孤児院にて
「さてと…孤児院に戻ってきたな」
トキ達は砦の迷宮からストレージを通って
孤児院に戻ってきた。
抱えていたアースを自室のソファに寝かせて
ストレージを閉じる。
リガン達はオーガやスプリガンの状態から
身体を変化させて職人ゴブリンへと戻っていた。
「これからだがベアとリヴはリガン達を
案内してやってくれ。
これから住む場所だからな」
「ウー」「分かりました」
ベアとリヴは手を上げるとベアが
どこから出したのか案内用の旗と笛を持っていた。
ピーピッ
笛を吹くとベア達はトキの自室から
扉を開けて出ていく。
「リガン達はベア達に任せるとして
そろそろ土地を拡げようと思うんだがどう思う?」
「ワゥ?」
自分ですか?と聞き返すように鳴くシル。
「今ここにいるのは俺とアースとお前だけだろ?
アースは寝てるし
聞くのお前しか居ないだろ?」
「ワゥ」
確かにと頷くシル。
「まぁ、拡げるにしても土地を見ていかないと
分からないからな…
元々孤児院兼自宅として建てたのに
学校みたいな事してるから
人が集まり過ぎて困ってるんだよな…」
「ワン」
シルは今、孤児院に居る人数を頭の中で数えて
紙に書き記してトキに見せる。
「最低でも150人だよな…
これからも増える事だし孤児院を改築するか」
「ワン!」
トキは決断するとヴァイス達が帰ってくるまでに
草案を考える。
少しして…
「うーん…頭が痛い…
何か柔らかいし…ってここは!?」
「やっと起きたかアース」
アースは横になってた身体を縦にしてソファに座る。
「あれから…倒れてたのか…」
頭を擦りながらトキの顔を見ずに口にするアース。
「だな。
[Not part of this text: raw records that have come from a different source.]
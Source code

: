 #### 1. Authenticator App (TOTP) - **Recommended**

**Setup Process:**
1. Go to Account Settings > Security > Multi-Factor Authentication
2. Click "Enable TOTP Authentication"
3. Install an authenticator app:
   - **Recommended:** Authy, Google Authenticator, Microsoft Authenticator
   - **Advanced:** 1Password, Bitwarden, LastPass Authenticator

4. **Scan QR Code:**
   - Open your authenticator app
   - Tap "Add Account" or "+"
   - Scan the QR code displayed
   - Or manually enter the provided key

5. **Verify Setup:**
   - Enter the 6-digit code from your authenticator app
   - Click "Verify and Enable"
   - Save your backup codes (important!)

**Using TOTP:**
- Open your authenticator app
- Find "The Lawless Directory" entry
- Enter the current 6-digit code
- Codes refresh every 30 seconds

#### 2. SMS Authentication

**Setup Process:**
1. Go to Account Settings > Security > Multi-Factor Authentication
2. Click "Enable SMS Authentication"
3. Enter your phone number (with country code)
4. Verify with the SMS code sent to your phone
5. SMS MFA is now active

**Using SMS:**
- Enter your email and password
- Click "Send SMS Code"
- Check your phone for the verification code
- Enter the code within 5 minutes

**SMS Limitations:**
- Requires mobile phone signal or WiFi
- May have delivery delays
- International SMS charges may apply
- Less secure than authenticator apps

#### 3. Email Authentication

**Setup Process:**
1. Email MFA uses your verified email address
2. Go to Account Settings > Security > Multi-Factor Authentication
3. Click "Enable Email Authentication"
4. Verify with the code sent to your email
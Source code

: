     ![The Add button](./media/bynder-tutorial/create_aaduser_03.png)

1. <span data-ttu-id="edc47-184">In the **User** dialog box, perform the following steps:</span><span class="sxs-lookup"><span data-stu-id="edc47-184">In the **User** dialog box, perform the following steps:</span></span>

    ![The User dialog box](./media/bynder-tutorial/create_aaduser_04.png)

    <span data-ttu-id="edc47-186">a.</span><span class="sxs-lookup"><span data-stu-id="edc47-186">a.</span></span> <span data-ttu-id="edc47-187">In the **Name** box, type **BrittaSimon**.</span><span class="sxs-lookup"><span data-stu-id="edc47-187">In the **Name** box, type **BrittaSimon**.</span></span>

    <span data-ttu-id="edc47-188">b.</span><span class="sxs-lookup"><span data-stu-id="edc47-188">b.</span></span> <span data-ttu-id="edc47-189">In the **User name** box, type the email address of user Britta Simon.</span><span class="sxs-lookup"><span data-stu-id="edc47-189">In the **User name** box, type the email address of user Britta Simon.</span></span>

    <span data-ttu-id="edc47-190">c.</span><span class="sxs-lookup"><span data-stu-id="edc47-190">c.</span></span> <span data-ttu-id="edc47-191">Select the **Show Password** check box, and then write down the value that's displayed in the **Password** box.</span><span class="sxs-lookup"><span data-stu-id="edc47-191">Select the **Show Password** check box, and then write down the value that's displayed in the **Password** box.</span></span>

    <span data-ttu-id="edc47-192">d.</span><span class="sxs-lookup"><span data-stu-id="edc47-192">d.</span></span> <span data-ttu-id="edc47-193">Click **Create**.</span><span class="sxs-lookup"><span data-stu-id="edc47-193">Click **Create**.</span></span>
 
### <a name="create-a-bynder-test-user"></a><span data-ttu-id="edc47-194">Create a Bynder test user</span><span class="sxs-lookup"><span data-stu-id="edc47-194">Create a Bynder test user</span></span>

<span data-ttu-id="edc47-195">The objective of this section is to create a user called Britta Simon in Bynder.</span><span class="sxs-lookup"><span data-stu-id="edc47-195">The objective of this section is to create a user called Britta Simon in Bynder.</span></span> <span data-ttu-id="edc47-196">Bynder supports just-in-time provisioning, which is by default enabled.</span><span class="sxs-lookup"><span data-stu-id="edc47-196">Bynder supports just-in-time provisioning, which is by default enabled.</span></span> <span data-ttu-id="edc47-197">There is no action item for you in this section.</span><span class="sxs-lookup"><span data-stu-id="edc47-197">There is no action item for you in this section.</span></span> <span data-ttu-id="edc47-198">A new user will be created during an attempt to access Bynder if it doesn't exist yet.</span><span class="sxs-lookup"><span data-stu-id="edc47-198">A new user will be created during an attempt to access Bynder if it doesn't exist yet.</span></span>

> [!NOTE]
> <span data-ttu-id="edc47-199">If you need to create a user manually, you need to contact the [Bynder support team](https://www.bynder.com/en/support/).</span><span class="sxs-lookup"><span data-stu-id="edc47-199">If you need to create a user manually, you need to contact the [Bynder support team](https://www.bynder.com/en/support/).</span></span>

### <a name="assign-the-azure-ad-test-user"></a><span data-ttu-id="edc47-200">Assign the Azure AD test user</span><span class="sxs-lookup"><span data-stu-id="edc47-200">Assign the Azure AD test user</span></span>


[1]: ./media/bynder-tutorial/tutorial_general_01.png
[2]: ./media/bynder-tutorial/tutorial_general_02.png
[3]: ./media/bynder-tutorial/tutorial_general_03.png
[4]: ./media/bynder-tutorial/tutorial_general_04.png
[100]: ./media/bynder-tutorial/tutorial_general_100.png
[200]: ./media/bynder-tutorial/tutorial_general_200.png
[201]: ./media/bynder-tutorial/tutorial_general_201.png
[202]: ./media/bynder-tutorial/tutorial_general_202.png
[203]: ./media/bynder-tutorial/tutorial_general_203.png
長い間倒れてたから心配したぞ」
「すまない…あの時は…って何してんの!?」
アースは申し訳なさそうにトキの姿を見ると驚く。
トキは机の前で鉢巻きして
紙に何度も図面を描いては
グチャグチャに丸めて捨てるを繰り返していた。
机の上にシルが扇子を持って応援してる姿があった。
「何って見りゃ分かるだろ?
図面を描いてるんだ」
「いやいや、人が倒れてる時に何してんのさ。
しかもシルは三三七拍子で応援してるし。
心配なんてしてないだろ?」
「心配はしてたから近くで見てたんだがな?
土地拡大の事を考えてると夢中になっててな?」
「どういう経緯で土地拡大になるのか分からんよ」
「人が多くて困ってるって話さ。
取り敢えずアースはもう少し寝てろよ。
ポーラを呼んで看護してもらうからさ」
トキは自室のベルを鳴らすと
タッタッタッと音を立てて扉に近づく音が聞こえる。
ノックされると孤児院の少女が入ってきた。
「ノーナか…ポーラ呼んでアースの看護する様に
頼んでくれるか?」
「分かりました。先生」
ノーナはお辞儀してトキの自室から出ていく。
「さて…ポーラにアースの事頼むし
俺等も動きますか」
「ワン」
「何処に行くか知らんが気をつけてな」
「了解だ」
トキはシルを連れて自室から離れていく。
その後、トキの自室にポーラが現れ
ポーラがアースの看護をすることとなった。